The video that went viral earlier this year demonstrated some of the key features of the Gidget -- a camper designed to take up as little space as possible but still provide comforts such as a queen-size bed, entertainment center and kitchen. To create a large amount of space in a small package, the teardrop-shaped camper utilizes a patented transformation system. The camper extends in size by pulling a series of handles. Some people who watched the video were quick to point out that the Gidget prototype did not have bathroom and shower facilities. The Gidget has since updated their line of campers and now sells a body that is 20 inches longer than the original Gidget but features a toilet and pop-up private shower.
The bathroom and shower aren't the only new additions to the final version of the Gidget. The queen-size bed converts into a lounge, allowing a user to sit inside the camper instead of lying down. The entertainment center has also been improved, featuring a rotating console that will flip the 24-inch television to the outside of the camper -- perfect for entertaining friends. And the final retail version comes with solar panels built into the roof of the camper.

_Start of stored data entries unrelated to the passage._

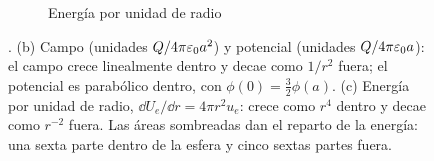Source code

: \begin{figure}[t]
\begin{subfigure}[b]{0.34\textwidth}
\caption{Energía por unidad de radio}
\end{subfigure}
\caption{. (b) Campo (unidades $Q/4\pi\eo a^2$) y potencial (unidades $Q/4\pi\eo a$): el campo crece linealmente
dentro y decae como $1/r^2$ fuera; el potencial es parabólico dentro, con $\phi(0)=\frac32\phi(a)$. (c) Energía por unidad de radio,
$\dd U_e/\dd r=4\pi r^2u_e$: crece como $r^4$ dentro y decae como $r^{-2}$ fuera. Las áreas sombreadas dan el reparto de la energía:
una sexta parte dentro de la esfera y cinco sextas partes fuera.}
\label{fig:p51}
\end{figure}
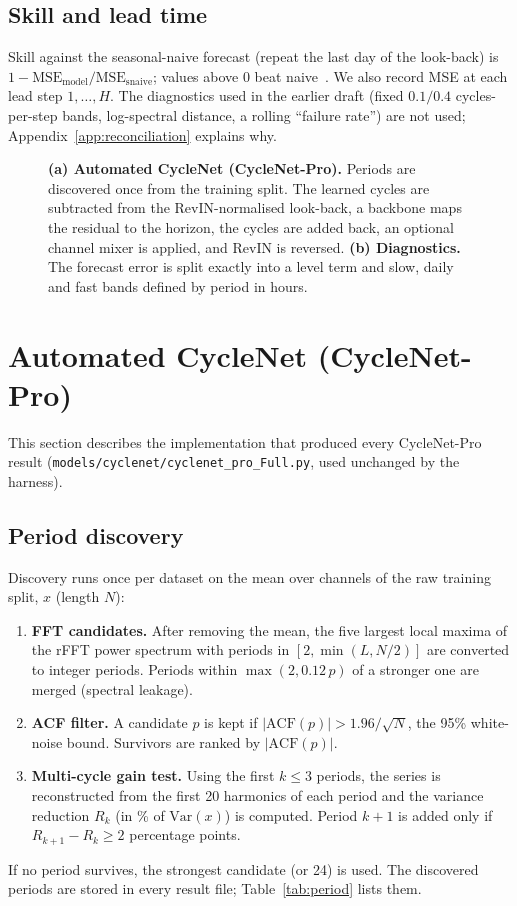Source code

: \documentclass[11pt,a4paper]{article}
\begin{document}
\subsection{Skill and lead time}
Skill against the seasonal-naive forecast (repeat the last day of the look-back) is $1-\text{MSE}_{\text{model}}/\text{MSE}_{\text{snaive}}$; values above 0 beat naive~\cite{hyndman2021fpp3}. We also record MSE at each lead step $1,\dots,H$. The diagnostics used in the earlier draft (fixed $0.1/0.4$ cycles-per-step bands, log-spectral distance, a rolling ``failure rate'') are not used; Appendix~\ref{app:reconciliation} explains why.

\begin{figure}[t]
\centering

\caption{\textbf{(a) Automated CycleNet (CycleNet-Pro).} Periods are discovered once from the training split. The learned cycles are subtracted from the RevIN-normalised look-back, a backbone maps the residual to the horizon, the cycles are added back, an optional channel mixer is applied, and RevIN is reversed. \textbf{(b) Diagnostics.} The forecast error is split exactly into a level term and slow, daily and fast bands defined by period in hours.}
\label{fig:architectures}
\end{figure}

\section{Automated CycleNet (CycleNet-Pro)}
\label{sec:cyclenet}
This section describes the implementation that produced every CycleNet-Pro result (\nolinkurl{models/cyclenet/cyclenet_pro_Full.py}, used unchanged by the harness).

\subsection{Period discovery}
Discovery runs once per dataset on the mean over channels of the raw training split, $x$ (length $N$):
\begin{enumerate}
    \item \textbf{FFT candidates.} After removing the mean, the five largest local maxima of the rFFT power spectrum with periods in $[2,\min(L,N/2)]$ are converted to integer periods. Periods within $\max(2, 0.12\,p)$ of a stronger one are merged (spectral leakage).
    \item \textbf{ACF filter.} A candidate $p$ is kept if $|\text{ACF}(p)|>1.96/\sqrt{N}$, the 95\% white-noise bound. Survivors are ranked by $|\text{ACF}(p)|$.
    \item \textbf{Multi-cycle gain test.} Using the first $k\le 3$ periods, the series is reconstructed from the first 20 harmonics of each period and the variance reduction $R_k$ (in \% of $\mathrm{Var}(x)$) is computed. Period $k+1$ is added only if $R_{k+1}-R_k\ge 2$ percentage points.
\end{enumerate}
If no period survives, the strongest candidate (or 24) is used. The discovered periods are stored in every result file; Table~\ref{tab:period} lists them.
\end{document}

Those looking for a smaller, more portable experience are also covered. A miniature Gidget for use with small cars or motorcycles is available as well. A large truck shouldn't be needed to pull the larger Gidget models, however. The Gidget FAQ page states that "most 4-cylinder cars will be able to tow the Gidget."
Gidget creators Wills and Bree hope that all the features of the Gidget will reduce the stress that can sometimes accompany camping. "We wanted to find a way to enjoy the great outdoors," Bree told Cool Hunting, "but take the most important things with us so we can camp in true comfort and style."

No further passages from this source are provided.